ESPE Yearbook of Paediatric Endocrinology (2020) 17 12.7 | DOI: 10.1530/ey.17.12.7

ESPEYB17 12. Type 2 Diabetes, Metabolic Syndrome and Lipid Metabolism Type 2 Diabetes (7 abstracts)

12.7. Dissecting racial bias in an algorithm used to manage the health of populations

Obermeyer Z , Powers B & Vogeli C & et al.



To read the full abstract: Science 2019;366(6464):447-53. doi: 10.1126/science.aax2342

Short summary: Dissecting racial bias in health care systems revealed that a type of software program, which determines who receives access to high-risk health care management, routinely accepts healthier whites ahead of blacks who are less healthy.

Comment: The year 2020 will be remembered also by the death of George Floyd in police custody, which powered a global movement against racial injustice.

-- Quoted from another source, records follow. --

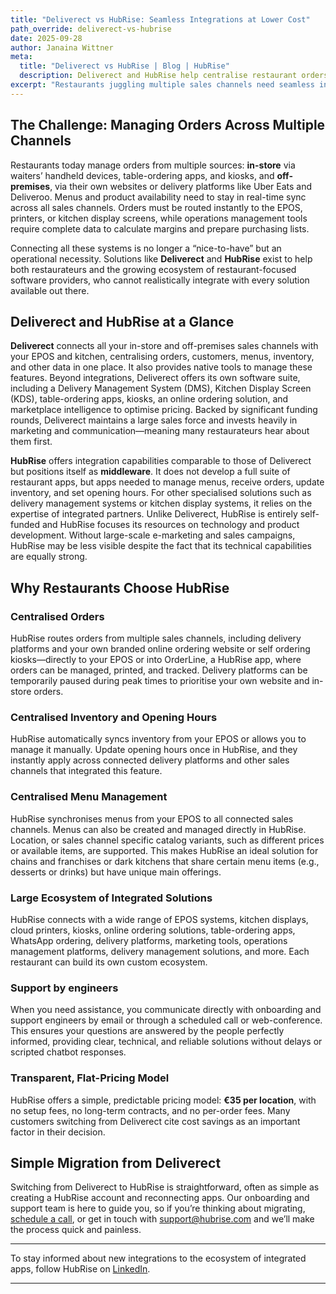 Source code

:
 ```yaml
---
title: "Deliverect vs HubRise: Seamless Integrations at Lower Cost"
path_override: deliverect-vs-hubrise
date: 2025-09-28
author: Janaina Wittner
meta:
  title: "Deliverect vs HubRise | Blog | HubRise"
  description: Deliverect and HubRise help centralise restaurant orders, menus, and inventory. Deliverect extends its offer with native apps while HubRise focuses on integrations.
excerpt: "Restaurants juggling multiple sales channels need seamless integrations. Deliverect and HubRise both centralise orders, menus, inventory and opening hours. Deliverect extends its offer with native apps, while HubRise focuses solely on seamless integrations with a wide range of expert partner ecosystem, all at a transparent flat rate of €35 per location."
---
```


## The Challenge: Managing Orders Across Multiple Channels

Restaurants today manage orders from multiple sources: **in-store** via waiters’ handheld devices, table-ordering apps, and kiosks, and **off-premises**, via their own websites or delivery platforms like Uber Eats and Deliveroo. Menus and product availability need to stay in real-time sync across all sales channels. Orders must be routed instantly to the EPOS, printers, or kitchen display screens, while operations management tools require complete data to calculate margins and prepare purchasing lists.

Connecting all these systems is no longer a “nice-to-have” but an operational necessity. Solutions like **Deliverect** and **HubRise** exist to help both restaurateurs and the growing ecosystem of restaurant-focused software providers, who cannot realistically integrate with every solution available out there.

## Deliverect and HubRise at a Glance

**Deliverect** connects all your in-store and off-premises sales channels with your EPOS and kitchen, centralising orders, customers, menus, inventory, and other data in one place. It also provides native tools to manage these features.
Beyond integrations, Deliverect offers its own software suite, including a Delivery Management System (DMS), Kitchen Display Screen (KDS), table-ordering apps, kiosks, an online ordering solution, and marketplace intelligence to optimise pricing.
Backed by significant funding rounds, Deliverect maintains a large sales force and invests heavily in marketing and communication—meaning many restaurateurs hear about them first.

**HubRise** offers integration capabilities comparable to those of Deliverect but positions itself as **middleware**. It does not develop a full suite of restaurant apps, but apps needed to manage menus, receive orders, update inventory, and set opening hours. For other specialised solutions such as delivery management systems or kitchen display systems, it relies on the expertise of integrated partners.
Unlike Deliverect, HubRise is entirely self-funded and HubRise focuses its resources on technology and product development. Without large-scale e-marketing and sales campaigns, HubRise may be less visible despite the fact that its technical capabilities are equally strong.

## Why Restaurants Choose HubRise

### Centralised Orders

HubRise routes orders from multiple sales channels, including delivery platforms and your own branded online ordering website or self ordering kiosks—directly to your EPOS or into OrderLine, a HubRise app, where orders can be managed, printed, and tracked. Delivery platforms can be temporarily paused during peak times to prioritise your own website and in-store orders.

### Centralised Inventory and Opening Hours

HubRise automatically syncs inventory from your EPOS or allows you to manage it manually. Update opening hours once in HubRise, and they instantly apply across connected delivery platforms and other sales channels that integrated this feature.

### Centralised Menu Management

HubRise synchronises menus from your EPOS to all connected sales channels. Menus can also be created and managed directly in HubRise. Location, or sales channel specific catalog variants, such as different prices or available items, are supported. This makes HubRise an ideal solution for chains and franchises or dark kitchens that share certain menu items (e.g., desserts or drinks) but have unique main offerings.

### Large Ecosystem of Integrated Solutions

HubRise connects with a wide range of EPOS systems, kitchen displays, cloud printers, kiosks, online ordering solutions, table-ordering apps, WhatsApp ordering, delivery platforms, marketing tools, operations management platforms, delivery management solutions, and more. Each restaurant can build its own custom ecosystem.

### Support by engineers

When you need assistance, you communicate directly with onboarding and support engineers by email or through a scheduled call or web-conference. This ensures your questions are answered by the people perfectly informed, providing clear, technical, and reliable solutions without delays or scripted chatbot responses.

### Transparent, Flat-Pricing Model

HubRise offers a simple, predictable pricing model: **€35 per location**, with no setup fees, no long-term contracts, and no per-order fees. Many customers switching from Deliverect cite cost savings as an important factor in their decision.

## Simple Migration from Deliverect

Switching from Deliverect to HubRise is straightforward, often as simple as creating a HubRise account and reconnecting apps. Our onboarding and support team is here to guide you, so if you’re thinking about migrating, [schedule a call](https://calendar.app.google/htwzrZQMbq9pSvaR9), or get in touch with support@hubrise.com and we’ll make the process quick and painless.

---

To stay informed about new integrations to the ecosystem of integrated apps, follow HubRise on [LinkedIn](https://www.linkedin.com/company/hubrise).

---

In the USA, large health systems and payers use algorithms to target patients with complex diseases to specially trained health providers. Such algorithms have been built to improve the care of patients with complex health, such as diabetes, by providing additional resources. Due to the high costs of the additional resources, health systems rely extensively on algorithms to identify patients who will benefit the most. While ‘the algorithms by themselves are neither good nor bad’, developers who build these algorithms rely on past data to design predictors of future health care needs.

The current study was set in a large academic hospital. All patients who were enrolled in a high-risk management program based on their health risk over a two-year period were identified and categorized according to their race. The current use of algorithms that determine who receives access to high-risk health care management programs was found to routinely accept healthier whites into the programs ahead of less healthy blacks. Using a different setting, an algorithm that specifically excluded race as a predictor more than doubled the number of black patients eligible to be enrolled in high risk management programs.

In other places in the world, algorithms in health care systems may also entail structural inequalities according to sex or ethnicity; these should be addressed and corrected.